我最初的意图是使用内联汇编程序首先使用WRMSR
配置计数器,然后使用sample_pctr()
内部的RDPMC
读取计数器.
My initial intention was to use inline assembler to first configure a counter using WRMSR
, then to read the counter using RDPMC
inside sample_pctr()
.
我偶然发现了第一个障碍,因为编写MSR需要内核特权.看来您实际上可以从用户空间读取计数器(如果配置正确),但是配置计数器(带有MSR)的操作需要由内核.
I stumbled at the first hurdle, as writing MSRs requires kernel privileges. It seems like you can in fact read the counters from user space (if configured correctly), but the act of configuring the counter (with an MSR) needs to be undertaken by the kernel.

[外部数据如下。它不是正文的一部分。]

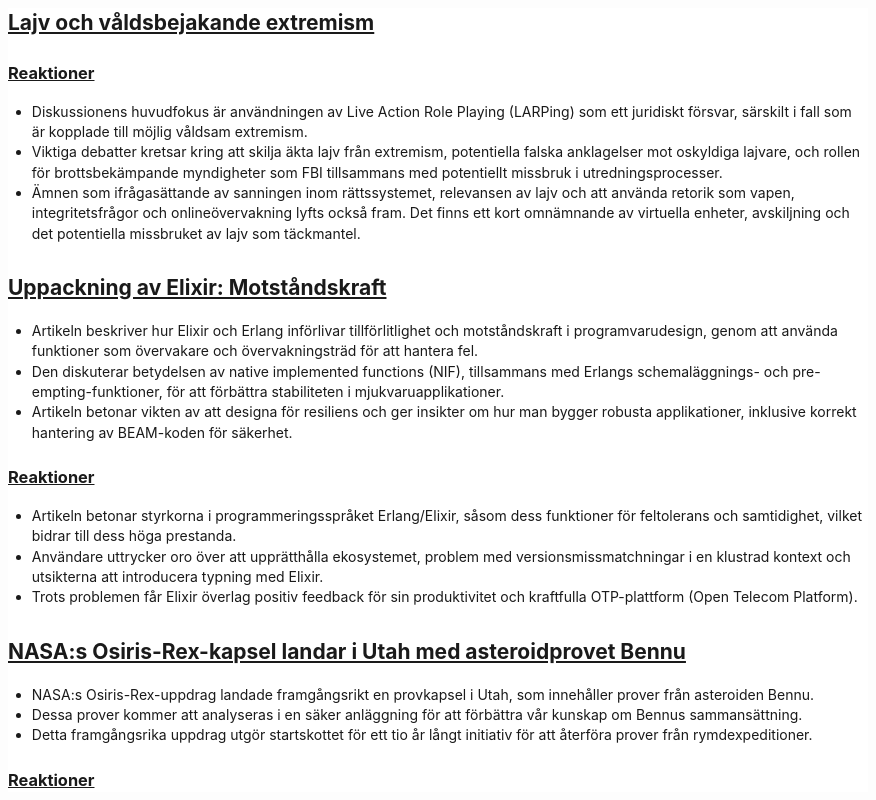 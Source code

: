 ## [Lajv och våldsbejakande extremism](https://leb.fbi.gov/articles/featured-articles/larping-and-violent-extremism)

### [Reaktioner](https://news.ycombinator.com/item?id=37637165)

- Diskussionens huvudfokus är användningen av Live Action Role Playing (LARPing) som ett juridiskt försvar, särskilt i fall som är kopplade till möjlig våldsam extremism.
- Viktiga debatter kretsar kring att skilja äkta lajv från extremism, potentiella falska anklagelser mot oskyldiga lajvare, och rollen för brottsbekämpande myndigheter som FBI tillsammans med potentiellt missbruk i utredningsprocesser.
- Ämnen som ifrågasättande av sanningen inom rättssystemet, relevansen av lajv och att använda retorik som vapen, integritetsfrågor och onlineövervakning lyfts också fram. Det finns ett kort omnämnande av virtuella enheter, avskiljning och det potentiella missbruket av lajv som täckmantel.

## [Uppackning av Elixir: Motståndskraft](https://underjord.io/unpacking-elixir-resilience.html)

- Artikeln beskriver hur Elixir och Erlang införlivar tillförlitlighet och motståndskraft i programvarudesign, genom att använda funktioner som övervakare och övervakningsträd för att hantera fel.
- Den diskuterar betydelsen av native implemented functions (NIF), tillsammans med Erlangs schemaläggnings- och pre-empting-funktioner, för att förbättra stabiliteten i mjukvaruapplikationer.
- Artikeln betonar vikten av att designa för resiliens och ger insikter om hur man bygger robusta applikationer, inklusive korrekt hantering av BEAM-koden för säkerhet.

### [Reaktioner](https://news.ycombinator.com/item?id=37636529)

- Artikeln betonar styrkorna i programmeringsspråket Erlang/Elixir, såsom dess funktioner för feltolerans och samtidighet, vilket bidrar till dess höga prestanda.
- Användare uttrycker oro över att upprätthålla ekosystemet, problem med versionsmissmatchningar i en klustrad kontext och utsikterna att introducera typning med Elixir.
- Trots problemen får Elixir överlag positiv feedback för sin produktivitet och kraftfulla OTP-plattform (Open Telecom Platform).

## [NASA:s Osiris-Rex-kapsel landar i Utah med asteroidprovet Bennu](https://www.theguardian.com/science/live/2023/sep/24/bennu-asteroid-sample-nasa-osiris-rex-mission-earth-updates)

- NASA:s Osiris-Rex-uppdrag landade framgångsrikt en provkapsel i Utah, som innehåller prover från asteroiden Bennu.
- Dessa prover kommer att analyseras i en säker anläggning för att förbättra vår kunskap om Bennus sammansättning.
- Detta framgångsrika uppdrag utgör startskottet för ett tio år långt initiativ för att återföra prover från rymdexpeditioner.

### [Reaktioner](https://news.ycombinator.com/item?id=37633867)
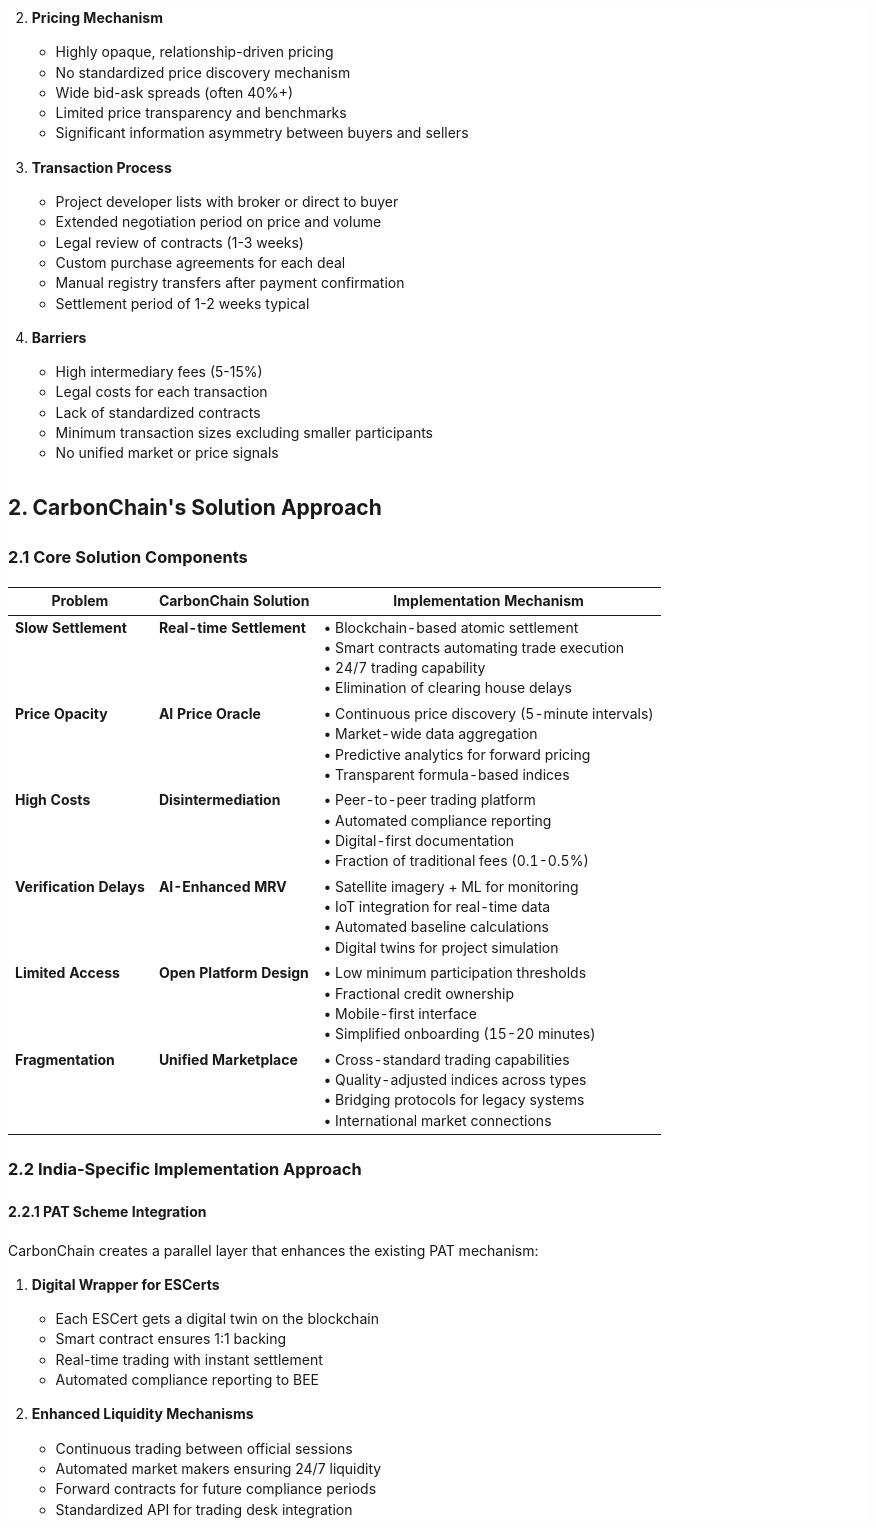 2. **Pricing Mechanism**
   - Highly opaque, relationship-driven pricing
   - No standardized price discovery mechanism
   - Wide bid-ask spreads (often 40%+)
   - Limited price transparency and benchmarks
   - Significant information asymmetry between buyers and sellers

3. **Transaction Process**
   - Project developer lists with broker or direct to buyer
   - Extended negotiation period on price and volume
   - Legal review of contracts (1-3 weeks)
   - Custom purchase agreements for each deal
   - Manual registry transfers after payment confirmation
   - Settlement period of 1-2 weeks typical

4. **Barriers**
   - High intermediary fees (5-15%)
   - Legal costs for each transaction
   - Lack of standardized contracts
   - Minimum transaction sizes excluding smaller participants
   - No unified market or price signals

## 2. CarbonChain's Solution Approach

### 2.1 Core Solution Components

| Problem | CarbonChain Solution | Implementation Mechanism |
|---------|---------------------|--------------------------|
| **Slow Settlement** | **Real-time Settlement** | • Blockchain-based atomic settlement<br>• Smart contracts automating trade execution<br>• 24/7 trading capability<br>• Elimination of clearing house delays |
| **Price Opacity** | **AI Price Oracle** | • Continuous price discovery (5-minute intervals)<br>• Market-wide data aggregation<br>• Predictive analytics for forward pricing<br>• Transparent formula-based indices |
| **High Costs** | **Disintermediation** | • Peer-to-peer trading platform<br>• Automated compliance reporting<br>• Digital-first documentation<br>• Fraction of traditional fees (0.1-0.5%) |
| **Verification Delays** | **AI-Enhanced MRV** | • Satellite imagery + ML for monitoring<br>• IoT integration for real-time data<br>• Automated baseline calculations<br>• Digital twins for project simulation |
| **Limited Access** | **Open Platform Design** | • Low minimum participation thresholds<br>• Fractional credit ownership<br>• Mobile-first interface<br>• Simplified onboarding (15-20 minutes) |
| **Fragmentation** | **Unified Marketplace** | • Cross-standard trading capabilities<br>• Quality-adjusted indices across types<br>• Bridging protocols for legacy systems<br>• International market connections |

### 2.2 India-Specific Implementation Approach

#### 2.2.1 PAT Scheme Integration
CarbonChain creates a parallel layer that enhances the existing PAT mechanism:

1. **Digital Wrapper for ESCerts**
   - Each ESCert gets a digital twin on the blockchain
   - Smart contract ensures 1:1 backing
   - Real-time trading with instant settlement
   - Automated compliance reporting to BEE

2. **Enhanced Liquidity Mechanisms**
   - Continuous trading between official sessions
   - Automated market makers ensuring 24/7 liquidity
   - Forward contracts for future compliance periods
   - Standardized API for trading desk integration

有人知道一种轻巧的方法来请求内核从用户空间配置性能计数器,以便随后在基准测试工具中使用RDPMC
吗?
Does anyone know a lightweight way to ask the kernel to configure the a performance counters from user-space so that I can then use RDPMC
from within my benchmark harness?
我研究过/考虑过的东西:
Stuff I've looked into/thought about:
- 用于Linux的Perf工具.似乎已准备好在过程的整个生命周期中进行采样,而不是在过程中作为特定点(每次迭代之前和之后)进行采样.
- 直接使用perf系统调用(即
perf_event_open
).看起来计数器值仅会定期更新(使用采样率)或在计数器超过阈值后更新.我问的那一刻,我确实需要对价.这就是RDPMC
如此吸引人的原因.我认为频繁采样本身会使性能计数器的读数产生偏差. - PAPI 建立在perf之上,因此很可能继承了上述问题.
- 编写内核模块-太费力了,容易出错.
- Perf tools for Linux. Seems to be geared up for sampling over the whole lifetime of a process, not within a process as specific points (before and after each iteration).
- Use perf syscalls directly (i.e.
perf_event_open
). Looks like the counter value will only update periodically (using a sample rate) or after the counter exceeds a threshold. I need the counter value precisely at the moment I ask. This is whyRDPMC
seemed so attractive. I imagine that sampling frequently will itself skew the performance counter readings. - PAPI builds on perf, so probably inherits the above problem.
- Write a kernel module -- too much effort, too error prone.
理想情况下,我想要一个可以在OpenBSD和Linux上运行的解决方案,但是我认为这是一个很高的要求.也许目前仅适用于Linux.
Ideally I would like a solution which works on OpenBSD and Linux, but somehow I think that is a tall order. Perhaps just for Linux for now.
我们非常感谢您的帮助.谢谢.
Any help is most appreciated. Thanks.
我刚刚找到了 Linux msr设备节点,这可能就足够了.如果出现更好的答案,我将保留该问题.
I just found the Linux msr device node, which would probably suffice. I'll leave the question up in case a better answer shows up.
推荐答案
It seems the best way -- for Linux at least -- is to use the msr device node.
您只需打开设备节点,查找所需的MSR地址,然后读取或写入8个字节即可.
You simply open a device node, seek to the address of the MSR required, and read or write 8 bytes.
OpenBSD更加困难,因为(在编写本文时)没有用户空间代理到MSR.因此,您需要手动编写内核模块或实现sysctl.
OpenBSD is harder, since (at the time of writing) there is no user-space proxy to the MSRs. So you would need to write a kernel module or implement a sysctl by hand.
这篇关于如何在过程中配置和采样英特尔性能计数器的文章就介绍到这了,希望我们推荐的答案对大家有所帮助,也希望大家多多支持IT屋!